As well as the time period participants are asked to consider, the presence of examples or explanatory text is an important element in a measure of sexual attraction/behaviour. Sexual attraction and behaviour experience are subjective and can incorporate a variety of meanings and forms [15]. Where no further definition or explanation is given, as in MCS, this can open up inconsistency between researcher and participant understandings of what is being measured. In contrast, the measure in ELSA is phrased as follows: “Which statement best describes your sexual desires over your lifetime?

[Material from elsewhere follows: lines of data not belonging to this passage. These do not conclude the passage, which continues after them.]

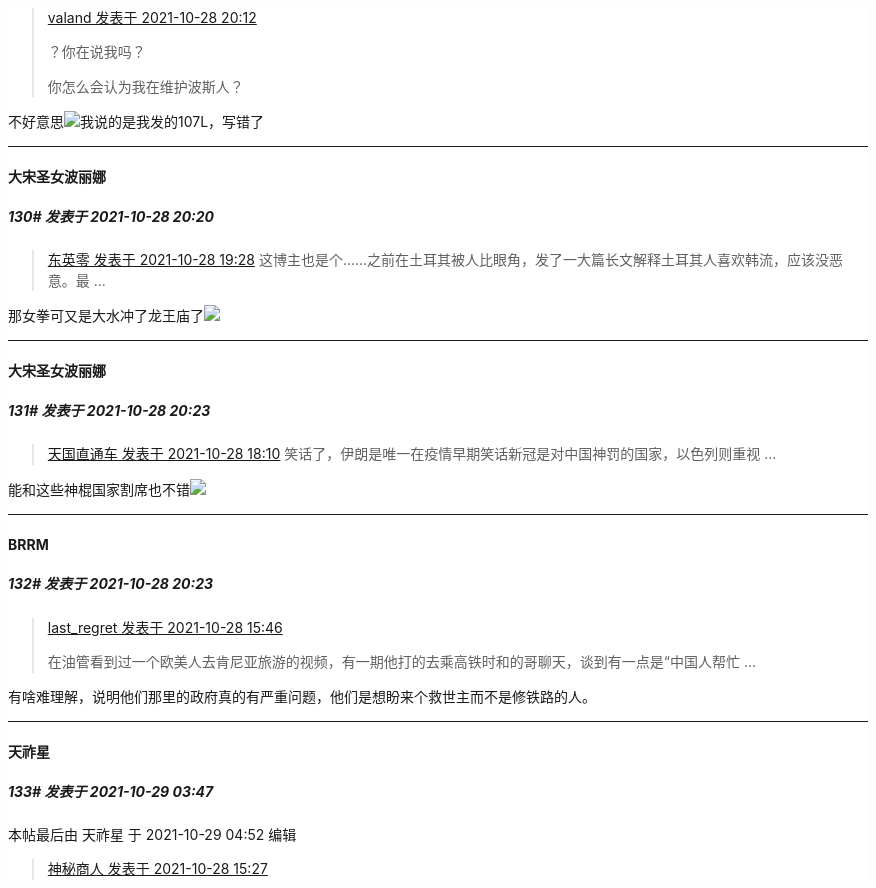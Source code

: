 
<blockquote><a href="httphttps://bbs.saraba1st.com/2b/forum.php?mod=redirect&amp;goto=findpost&amp;pid=53318037&amp;ptid=2034403" target="_blank">valand 发表于 2021-10-28 20:12</a>

？你在说我吗？

你怎么会认为我在维护波斯人？</blockquote>
不好意思<img src="https://static.saraba1st.com/image/smiley/face2017/068.png" referrerpolicy="no-referrer">我说的是我发的107L，写错了


*****

####  大宋圣女波丽娜  
##### 130#       发表于 2021-10-28 20:20


<blockquote><a href="httphttps://bbs.saraba1st.com/2b/forum.php?mod=redirect&amp;goto=findpost&amp;pid=53317535&amp;ptid=2034403" target="_blank">东英零 发表于 2021-10-28 19:28</a>
这博主也是个......之前在土耳其被人比眼角，发了一大篇长文解释土耳其人喜欢韩流，应该没恶意。最 ...</blockquote>
那女拳可又是大水冲了龙王庙了<img src="https://static.saraba1st.com/image/smiley/face2017/037.png" referrerpolicy="no-referrer">


*****

####  大宋圣女波丽娜  
##### 131#       发表于 2021-10-28 20:23


<blockquote><a href="httphttps://bbs.saraba1st.com/2b/forum.php?mod=redirect&amp;goto=findpost&amp;pid=53316461&amp;ptid=2034403" target="_blank">天国直通车 发表于 2021-10-28 18:10</a>
笑话了，伊朗是唯一在疫情早期笑话新冠是对中国神罚的国家，以色列则重视 ...</blockquote>
能和这些神棍国家割席也不错<img src="https://static.saraba1st.com/image/smiley/face2017/124.png" referrerpolicy="no-referrer">


*****

####  BRRM  
##### 132#       发表于 2021-10-28 20:23


<blockquote><a href="httphttps://bbs.saraba1st.com/2b/forum.php?mod=redirect&amp;goto=findpost&amp;pid=53314025&amp;ptid=2034403" target="_blank">last_regret 发表于 2021-10-28 15:46</a>

在油管看到过一个欧美人去肯尼亚旅游的视频，有一期他打的去乘高铁时和的哥聊天，谈到有一点是“中国人帮忙 ...</blockquote>
有啥难理解，说明他们那里的政府真的有严重问题，他们是想盼来个救世主而不是修铁路的人。




*****

####  天祚星  
##### 133#       发表于 2021-10-29 03:47


 本帖最后由 天祚星 于 2021-10-29 04:52 编辑 
<blockquote><a href="httphttps://bbs.saraba1st.com/2b/forum.php?mod=redirect&amp;goto=findpost&amp;pid=53313681&amp;ptid=2034403" target="_blank">神秘商人 发表于 2021-10-28 15:27</a>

Please include being interested in sex, fantasising about sex or wanting to have sex?” which supports a more consistent understanding between researcher and participant.

Likewise, both ELSA and MCS reinforce a gender binary in the items used to report attraction/experience by not providing other gender options for the objects of attraction (e.g. “only to males, never to females”). ELSA has not yet measured gender identity so uses a self-reported binary sex variable, while MCS respondents at age 17 were able to complete a measure of gender identity immediately before the measure of sexual attraction. However, due to survey routing, a participant who had identified themselves as non-binary but who was assigned female at birth would receive the same question phrasing as someone who reported their gender identity as “Female”. While inconsistent with the MCS survey’s acknowledgement of diverse gender identities, this routing also hampers interpretation in the data release. In the data published by the survey, all attraction responses are recoded into one variable with the terms ‘male’ and ‘female’ replaced with ‘same-sex’ and ‘opposite-sex’. As a result, a non-binary identified participant reporting attraction “only to the opposite-sex” can only be interpreted by referring their sex-assigned-at-birth, which obscures both their gender identity and reinforces a binary they may not identify with. Overall, MCS and ELSA demonstrate two approaches to the measurement of sexual attraction and behaviour and reflect the importance of careful consideration of how these dimensions are conceptualised and how different populations may receive the measure.

Conclusion

This study explored a range of practical and theoretical considerations when analysing sexual minority respondents using survey data. We highlight the impact recoding strategy decisions may have on analytic sample and demographic and health distributions. We also draw attention to the value of including multiple dimensions in population surveys, avoiding overzealous grouping or dropping of respondents, and the limits of coincidence between dimensions. However, we have also demonstrated how practical recoding and measurement decisions can be made thoughtfully and carefully. We hope this analysis will empower and inform researchers interested in working on sexual minority health and social inequalities, as well as encouraging all researchers to critically examine how they construct and imagine their population of study.

Limitations

The findings may only be applicable to the populations under analysis, however, the inclusion of two population-based studies covering different age groups we hope to illustrate the potential breath of considerations. A number of the differences identified were non-significant in statistical testing which limits the conclusions which can be drawn from them. Additionally, the analytic samples involved throughout this analysis are small, particularly for older respondents, which may have obscured important differences between the groups. This analysis also cannot discuss age or period effects due to question only being asked once in both cohorts; future examinations in other datasets or different timepoints of the same datasets would be valuable.